** Your task **
Pull out every line below that holds the word "intrinsic".

** Dataset **
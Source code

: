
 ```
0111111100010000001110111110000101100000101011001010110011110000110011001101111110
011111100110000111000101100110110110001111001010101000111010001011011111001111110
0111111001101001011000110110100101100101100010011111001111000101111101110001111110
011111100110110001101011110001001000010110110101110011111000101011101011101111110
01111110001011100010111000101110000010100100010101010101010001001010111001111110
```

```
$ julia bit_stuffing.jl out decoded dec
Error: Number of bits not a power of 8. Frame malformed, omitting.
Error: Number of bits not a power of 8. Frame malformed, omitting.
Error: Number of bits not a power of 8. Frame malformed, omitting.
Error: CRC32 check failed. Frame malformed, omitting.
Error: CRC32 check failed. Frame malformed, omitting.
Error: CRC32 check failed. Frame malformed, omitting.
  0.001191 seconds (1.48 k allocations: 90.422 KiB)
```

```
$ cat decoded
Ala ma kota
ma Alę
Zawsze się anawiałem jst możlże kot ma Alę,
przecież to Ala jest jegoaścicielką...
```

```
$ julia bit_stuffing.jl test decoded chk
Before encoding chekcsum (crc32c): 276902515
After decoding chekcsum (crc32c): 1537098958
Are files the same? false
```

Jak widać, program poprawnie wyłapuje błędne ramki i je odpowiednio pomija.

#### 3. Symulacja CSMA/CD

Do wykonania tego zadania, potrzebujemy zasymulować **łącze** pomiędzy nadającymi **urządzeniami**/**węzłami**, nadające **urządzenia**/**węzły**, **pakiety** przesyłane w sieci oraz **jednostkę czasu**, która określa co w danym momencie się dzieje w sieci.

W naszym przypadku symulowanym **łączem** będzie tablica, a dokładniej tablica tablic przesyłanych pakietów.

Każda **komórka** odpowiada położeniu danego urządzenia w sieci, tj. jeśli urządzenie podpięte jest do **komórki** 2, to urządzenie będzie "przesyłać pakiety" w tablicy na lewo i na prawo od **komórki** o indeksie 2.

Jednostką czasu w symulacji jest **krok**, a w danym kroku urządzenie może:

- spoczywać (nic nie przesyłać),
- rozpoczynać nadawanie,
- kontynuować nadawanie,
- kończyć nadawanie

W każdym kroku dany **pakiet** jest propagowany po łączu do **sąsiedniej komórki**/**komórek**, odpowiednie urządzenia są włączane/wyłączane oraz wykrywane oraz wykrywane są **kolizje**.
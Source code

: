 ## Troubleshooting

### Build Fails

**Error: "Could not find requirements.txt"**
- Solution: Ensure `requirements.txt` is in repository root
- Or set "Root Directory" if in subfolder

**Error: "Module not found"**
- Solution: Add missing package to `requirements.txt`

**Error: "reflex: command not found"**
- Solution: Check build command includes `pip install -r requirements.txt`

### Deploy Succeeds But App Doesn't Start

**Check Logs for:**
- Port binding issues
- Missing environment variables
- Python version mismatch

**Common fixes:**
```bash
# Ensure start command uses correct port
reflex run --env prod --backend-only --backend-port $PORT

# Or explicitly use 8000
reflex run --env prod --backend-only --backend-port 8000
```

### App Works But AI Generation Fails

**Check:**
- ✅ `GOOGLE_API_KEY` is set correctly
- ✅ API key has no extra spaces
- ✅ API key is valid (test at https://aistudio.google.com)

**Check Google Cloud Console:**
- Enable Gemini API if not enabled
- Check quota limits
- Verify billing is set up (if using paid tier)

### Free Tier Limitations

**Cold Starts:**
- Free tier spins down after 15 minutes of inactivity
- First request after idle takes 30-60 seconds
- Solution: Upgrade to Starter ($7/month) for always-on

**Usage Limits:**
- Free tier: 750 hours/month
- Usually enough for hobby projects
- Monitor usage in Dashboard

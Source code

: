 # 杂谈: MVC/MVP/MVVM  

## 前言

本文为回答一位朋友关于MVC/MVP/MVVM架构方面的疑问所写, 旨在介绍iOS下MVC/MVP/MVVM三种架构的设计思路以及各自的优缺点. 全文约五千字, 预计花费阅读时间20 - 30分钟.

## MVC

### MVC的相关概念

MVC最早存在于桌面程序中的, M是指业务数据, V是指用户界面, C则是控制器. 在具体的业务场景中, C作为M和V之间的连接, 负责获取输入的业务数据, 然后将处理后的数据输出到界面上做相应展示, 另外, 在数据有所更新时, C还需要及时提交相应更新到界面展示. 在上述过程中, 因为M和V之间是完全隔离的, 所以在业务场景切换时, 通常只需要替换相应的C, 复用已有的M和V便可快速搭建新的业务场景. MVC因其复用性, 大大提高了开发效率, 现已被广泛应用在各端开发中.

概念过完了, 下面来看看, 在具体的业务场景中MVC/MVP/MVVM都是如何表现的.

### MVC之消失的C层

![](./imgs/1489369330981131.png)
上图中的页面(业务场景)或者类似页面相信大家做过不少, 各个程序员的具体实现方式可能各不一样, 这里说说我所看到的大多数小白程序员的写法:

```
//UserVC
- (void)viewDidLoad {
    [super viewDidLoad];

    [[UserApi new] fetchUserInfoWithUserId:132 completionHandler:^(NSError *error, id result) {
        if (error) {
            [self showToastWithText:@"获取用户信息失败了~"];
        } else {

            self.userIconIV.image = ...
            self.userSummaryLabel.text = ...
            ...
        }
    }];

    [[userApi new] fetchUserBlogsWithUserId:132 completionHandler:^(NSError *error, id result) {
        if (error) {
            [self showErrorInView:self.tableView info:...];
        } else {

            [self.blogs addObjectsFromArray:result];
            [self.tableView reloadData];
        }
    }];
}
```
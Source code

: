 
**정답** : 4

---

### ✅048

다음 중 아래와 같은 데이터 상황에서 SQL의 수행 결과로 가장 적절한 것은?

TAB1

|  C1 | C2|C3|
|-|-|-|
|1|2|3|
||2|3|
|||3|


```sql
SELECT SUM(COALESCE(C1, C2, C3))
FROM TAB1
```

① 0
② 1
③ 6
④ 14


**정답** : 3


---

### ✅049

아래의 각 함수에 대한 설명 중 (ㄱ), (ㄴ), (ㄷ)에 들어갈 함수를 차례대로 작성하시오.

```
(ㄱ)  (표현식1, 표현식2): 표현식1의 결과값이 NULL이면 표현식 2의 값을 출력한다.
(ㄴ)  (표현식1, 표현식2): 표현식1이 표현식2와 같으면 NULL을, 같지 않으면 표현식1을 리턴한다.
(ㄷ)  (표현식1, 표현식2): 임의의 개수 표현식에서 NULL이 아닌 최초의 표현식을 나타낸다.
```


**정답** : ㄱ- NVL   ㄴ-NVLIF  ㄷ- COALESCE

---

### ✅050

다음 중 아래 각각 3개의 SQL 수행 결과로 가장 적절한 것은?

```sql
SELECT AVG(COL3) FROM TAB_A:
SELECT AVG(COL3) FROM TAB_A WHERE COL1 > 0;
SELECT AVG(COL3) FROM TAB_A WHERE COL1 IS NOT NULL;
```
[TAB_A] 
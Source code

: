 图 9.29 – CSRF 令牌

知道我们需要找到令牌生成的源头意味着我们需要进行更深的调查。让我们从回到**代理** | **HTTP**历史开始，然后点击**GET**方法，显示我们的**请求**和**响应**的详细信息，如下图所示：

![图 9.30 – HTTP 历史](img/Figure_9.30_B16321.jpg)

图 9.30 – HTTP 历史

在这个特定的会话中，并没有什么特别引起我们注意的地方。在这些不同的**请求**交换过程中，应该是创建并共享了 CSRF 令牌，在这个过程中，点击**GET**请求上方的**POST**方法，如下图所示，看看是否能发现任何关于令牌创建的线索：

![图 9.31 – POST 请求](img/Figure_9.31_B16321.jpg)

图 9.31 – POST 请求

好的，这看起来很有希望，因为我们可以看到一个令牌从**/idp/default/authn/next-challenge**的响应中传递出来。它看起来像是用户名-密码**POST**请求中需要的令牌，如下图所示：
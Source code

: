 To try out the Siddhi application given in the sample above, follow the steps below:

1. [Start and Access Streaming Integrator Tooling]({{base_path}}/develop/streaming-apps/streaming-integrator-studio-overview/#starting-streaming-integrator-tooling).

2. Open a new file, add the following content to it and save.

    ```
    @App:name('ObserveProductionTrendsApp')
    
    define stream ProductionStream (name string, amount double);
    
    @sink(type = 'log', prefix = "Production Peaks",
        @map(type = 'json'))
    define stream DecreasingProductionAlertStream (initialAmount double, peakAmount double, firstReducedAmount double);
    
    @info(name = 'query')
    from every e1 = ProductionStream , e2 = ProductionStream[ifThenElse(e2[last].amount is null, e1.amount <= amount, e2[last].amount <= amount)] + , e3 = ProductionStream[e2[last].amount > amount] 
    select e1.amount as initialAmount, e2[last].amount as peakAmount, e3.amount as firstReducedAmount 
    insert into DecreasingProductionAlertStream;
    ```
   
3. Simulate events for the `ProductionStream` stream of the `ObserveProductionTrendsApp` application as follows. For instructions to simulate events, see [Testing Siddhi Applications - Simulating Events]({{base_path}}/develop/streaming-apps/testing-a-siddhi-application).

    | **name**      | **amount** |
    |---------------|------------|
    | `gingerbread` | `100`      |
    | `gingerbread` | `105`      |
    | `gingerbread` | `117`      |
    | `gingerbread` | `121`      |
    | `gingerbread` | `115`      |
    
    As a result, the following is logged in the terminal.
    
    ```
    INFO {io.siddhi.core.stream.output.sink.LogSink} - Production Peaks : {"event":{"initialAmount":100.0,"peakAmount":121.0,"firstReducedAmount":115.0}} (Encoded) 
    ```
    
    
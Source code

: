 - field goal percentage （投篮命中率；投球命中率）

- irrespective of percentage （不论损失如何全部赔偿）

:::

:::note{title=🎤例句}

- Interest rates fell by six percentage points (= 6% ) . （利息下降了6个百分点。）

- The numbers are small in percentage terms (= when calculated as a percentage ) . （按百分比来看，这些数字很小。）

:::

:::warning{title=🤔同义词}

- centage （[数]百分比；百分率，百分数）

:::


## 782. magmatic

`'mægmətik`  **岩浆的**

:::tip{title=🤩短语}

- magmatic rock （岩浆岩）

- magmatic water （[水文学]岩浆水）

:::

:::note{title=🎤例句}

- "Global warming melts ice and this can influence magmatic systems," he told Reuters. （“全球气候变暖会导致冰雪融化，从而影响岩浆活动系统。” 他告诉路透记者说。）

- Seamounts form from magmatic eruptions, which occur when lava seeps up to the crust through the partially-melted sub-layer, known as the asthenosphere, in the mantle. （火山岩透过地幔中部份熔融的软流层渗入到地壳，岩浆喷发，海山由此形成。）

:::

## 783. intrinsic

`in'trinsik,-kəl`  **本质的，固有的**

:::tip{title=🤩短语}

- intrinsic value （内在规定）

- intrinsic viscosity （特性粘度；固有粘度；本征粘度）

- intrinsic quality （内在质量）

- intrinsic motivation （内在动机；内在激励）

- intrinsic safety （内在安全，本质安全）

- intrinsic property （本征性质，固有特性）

** Solution for this exercise **
## 783. intrinsic
- intrinsic value （内在规定）
- intrinsic viscosity （特性粘度；固有粘度；本征粘度）
- intrinsic quality （内在质量）
- intrinsic motivation （内在动机；内在激励）
- intrinsic safety （内在安全，本质安全）
- intrinsic property （本征性质，固有特性）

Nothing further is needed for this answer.